The accidental governess.
After her livelihood slips through her fingers, Alexandra Mountbatten takes on an impossible post: transforming a pair of wild orphans into proper young ladies. However, the girls don’t need discipline. They need a loving home. Try telling that to their guardian, Chase Reynaud: duke’s heir in the streets and devil in the sheets. The ladies of London have tried—and failed—to make him settle down. Somehow, Alexandra must reach his heart... without risking her own.
The infamous rake.
Like any self-respecting libertine, Chase lives by one rule: no attachments. When a stubborn little governess tries to reform him, he decides to give her an education—in pleasure. That should prove he can’t be tamed. But Alexandra is more than he bargained for: clever, perceptive, passionate. She refuses to see him as a lost cause. Soon the walls around Chase’s heart are crumbling... and he’s in danger of falling, hard.
The Governess Game is a historical romance novel published in 2018 and written by Tessa Dare. It is book #2 of the Girl Meets Duke series, all of which are set in England and can be read as a stand-alones. It's written in third person, past tense and it tells the story of Chase: the duke, the rake, the guardian, and Alexandra: the lady, the clock setter, the level-headed.
Now as for the plot, this rakish duke finds himself in charge of two cute, witful, sweet girls whom he is related to somehow. They've been burned by their past, and he has as well so they're not accomodating well to this new circumstance. Also take into account that he does not like resposibility at all, in fact, he loathes it and is utterly terrified by it.
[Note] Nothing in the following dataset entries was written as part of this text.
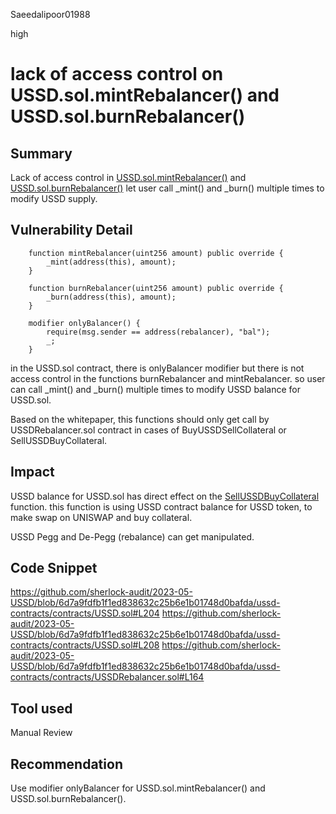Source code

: Saeedalipoor01988

high

# lack of access control on USSD.sol.mintRebalancer() and USSD.sol.burnRebalancer()

## Summary
Lack of access control in [USSD.sol.mintRebalancer()](https://github.com/sherlock-audit/2023-05-USSD/blob/main/ussd-contracts/contracts/USSD.sol#L204) and [USSD.sol.burnRebalancer()](https://github.com/sherlock-audit/2023-05-USSD/blob/main/ussd-contracts/contracts/USSD.sol#L207) let user call _mint() and _burn() multiple times to modify USSD supply.

## Vulnerability Detail
```solidity
    function mintRebalancer(uint256 amount) public override {
        _mint(address(this), amount);
    }

    function burnRebalancer(uint256 amount) public override {
        _burn(address(this), amount);
    }

    modifier onlyBalancer() {
        require(msg.sender == address(rebalancer), "bal");
        _;
    }
```
in the USSD.sol contract, there is onlyBalancer modifier  but there is not access control in the functions burnRebalancer and mintRebalancer. so user can call _mint() and _burn() multiple times to modify USSD balance for USSD.sol.

Based on the whitepaper, this functions should only get call by USSDRebalancer.sol contract in cases of BuyUSSDSellCollateral or SellUSSDBuyCollateral.

## Impact
USSD balance for USSD.sol has direct effect on the [SellUSSDBuyCollateral](https://github.com/sherlock-audit/2023-05-USSD/blob/main/ussd-contracts/contracts/USSDRebalancer.sol#L164) function. this function is using USSD contract balance for USSD token, to make swap on UNISWAP and buy collateral.

USSD Pegg and De-Pegg (rebalance) can get manipulated.

## Code Snippet
https://github.com/sherlock-audit/2023-05-USSD/blob/6d7a9fdfb1f1ed838632c25b6e1b01748d0bafda/ussd-contracts/contracts/USSD.sol#L204
https://github.com/sherlock-audit/2023-05-USSD/blob/6d7a9fdfb1f1ed838632c25b6e1b01748d0bafda/ussd-contracts/contracts/USSD.sol#L208
https://github.com/sherlock-audit/2023-05-USSD/blob/6d7a9fdfb1f1ed838632c25b6e1b01748d0bafda/ussd-contracts/contracts/USSDRebalancer.sol#L164

## Tool used
Manual Review

## Recommendation
Use modifier onlyBalancer for USSD.sol.mintRebalancer() and USSD.sol.burnRebalancer().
Cue lady Mountbatten. She arrives to the manor on the mistaken assumption she's to be setting the clocks there yet founds out she's tending to the girls of the handsome, alluring duke she accidently bumped into months before. She wants nothing to do with it but again, due to some out of her control circumstances, she lands at his door. And so the story begins.
The truth is the book was funny sometimes, the duke was thoughtful, the female lead was indeed level-headed and had drive, professionally speaking which I liked seeing in a character: someone with actual interests and who was smart. As for him, well he was kind to others and his humor and wit also kept me from dropping the book half way through. I smiled each time the girls made an appearance because it meant something outrageously funny or profound was going to happen.
However, I did not like the author's writing style for some reason, the book proved to be slow too many times and I was more often than not tempted to skip ahead for some good bits. This is a book I could have read in a week, at the most, yet I left it aside so many times it took me more than a month. I think I read another one during that hiatus I took, too. It was good I guess, just not my cup of tea. I rated it 3.8 inconspicuos stars, and I'm feeling generous.